Find the word "permet" in the listing, and copy out each line where it turns up.
>>>
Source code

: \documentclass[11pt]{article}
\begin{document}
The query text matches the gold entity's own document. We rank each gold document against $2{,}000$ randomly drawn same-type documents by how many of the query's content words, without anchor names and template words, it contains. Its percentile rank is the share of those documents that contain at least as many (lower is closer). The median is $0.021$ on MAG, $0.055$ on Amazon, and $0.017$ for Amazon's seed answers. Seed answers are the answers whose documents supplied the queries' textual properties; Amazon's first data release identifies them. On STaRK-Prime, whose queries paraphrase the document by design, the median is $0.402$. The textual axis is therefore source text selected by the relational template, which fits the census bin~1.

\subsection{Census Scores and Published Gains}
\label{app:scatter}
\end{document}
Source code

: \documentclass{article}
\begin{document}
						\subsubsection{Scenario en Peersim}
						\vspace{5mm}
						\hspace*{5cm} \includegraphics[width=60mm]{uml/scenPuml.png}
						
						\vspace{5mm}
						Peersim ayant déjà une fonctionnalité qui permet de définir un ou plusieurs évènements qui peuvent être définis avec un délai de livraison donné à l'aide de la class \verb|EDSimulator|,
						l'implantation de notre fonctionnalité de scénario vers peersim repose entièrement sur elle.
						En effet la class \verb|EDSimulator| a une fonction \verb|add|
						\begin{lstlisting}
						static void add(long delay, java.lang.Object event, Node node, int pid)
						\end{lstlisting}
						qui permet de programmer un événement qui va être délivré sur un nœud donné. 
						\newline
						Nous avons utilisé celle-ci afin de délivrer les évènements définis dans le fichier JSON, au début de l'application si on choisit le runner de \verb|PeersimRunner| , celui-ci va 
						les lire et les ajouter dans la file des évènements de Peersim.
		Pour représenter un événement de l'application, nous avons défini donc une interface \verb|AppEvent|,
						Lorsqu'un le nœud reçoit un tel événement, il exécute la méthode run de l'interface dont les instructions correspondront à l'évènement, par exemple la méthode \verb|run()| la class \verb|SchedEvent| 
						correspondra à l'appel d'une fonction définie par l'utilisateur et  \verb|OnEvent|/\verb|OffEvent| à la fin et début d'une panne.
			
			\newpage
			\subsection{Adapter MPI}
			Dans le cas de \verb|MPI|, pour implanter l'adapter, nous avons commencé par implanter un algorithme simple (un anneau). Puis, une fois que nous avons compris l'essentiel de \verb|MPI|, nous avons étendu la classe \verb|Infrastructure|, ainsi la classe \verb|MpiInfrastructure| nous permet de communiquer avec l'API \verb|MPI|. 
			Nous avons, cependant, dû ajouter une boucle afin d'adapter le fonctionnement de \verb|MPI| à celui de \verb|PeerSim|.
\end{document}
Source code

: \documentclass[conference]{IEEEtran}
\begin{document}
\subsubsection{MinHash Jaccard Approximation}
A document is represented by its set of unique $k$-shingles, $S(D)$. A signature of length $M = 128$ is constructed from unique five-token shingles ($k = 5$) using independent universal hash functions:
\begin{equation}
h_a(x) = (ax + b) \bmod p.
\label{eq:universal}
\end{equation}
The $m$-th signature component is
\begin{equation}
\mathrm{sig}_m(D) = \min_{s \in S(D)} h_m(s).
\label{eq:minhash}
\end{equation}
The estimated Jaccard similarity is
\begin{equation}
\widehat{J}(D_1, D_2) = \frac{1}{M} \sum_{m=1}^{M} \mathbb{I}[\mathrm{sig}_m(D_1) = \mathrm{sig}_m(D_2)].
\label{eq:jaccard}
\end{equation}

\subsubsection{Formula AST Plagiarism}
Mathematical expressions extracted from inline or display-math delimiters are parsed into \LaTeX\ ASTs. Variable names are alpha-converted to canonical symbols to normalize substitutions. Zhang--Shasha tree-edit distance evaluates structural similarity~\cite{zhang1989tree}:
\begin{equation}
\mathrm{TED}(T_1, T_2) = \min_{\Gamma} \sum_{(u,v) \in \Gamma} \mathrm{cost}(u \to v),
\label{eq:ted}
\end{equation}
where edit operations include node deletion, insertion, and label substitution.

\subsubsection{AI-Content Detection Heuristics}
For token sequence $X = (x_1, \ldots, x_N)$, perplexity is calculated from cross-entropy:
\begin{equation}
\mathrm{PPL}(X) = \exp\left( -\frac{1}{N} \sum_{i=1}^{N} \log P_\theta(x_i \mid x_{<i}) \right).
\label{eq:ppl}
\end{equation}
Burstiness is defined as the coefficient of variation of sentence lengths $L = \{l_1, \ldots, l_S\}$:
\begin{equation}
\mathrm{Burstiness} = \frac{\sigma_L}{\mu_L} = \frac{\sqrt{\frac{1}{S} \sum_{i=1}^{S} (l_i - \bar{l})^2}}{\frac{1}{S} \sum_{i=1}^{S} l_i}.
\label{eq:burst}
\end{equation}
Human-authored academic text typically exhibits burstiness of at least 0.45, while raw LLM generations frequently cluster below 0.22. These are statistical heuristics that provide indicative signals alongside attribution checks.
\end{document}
<<<
Finished exercise:
						Peersim ayant déjà une fonctionnalité qui permet de définir un ou plusieurs évènements qui peuvent être définis avec un délai de livraison donné à l'aide de la class \verb|EDSimulator|,
						qui permet de programmer un événement qui va être délivré sur un nœud donné. 
			Dans le cas de \verb|MPI|, pour implanter l'adapter, nous avons commencé par implanter un algorithme simple (un anneau). Puis, une fois que nous avons compris l'essentiel de \verb|MPI|, nous avons étendu la classe \verb|Infrastructure|, ainsi la classe \verb|MpiInfrastructure| nous permet de communiquer avec l'API \verb|MPI|. 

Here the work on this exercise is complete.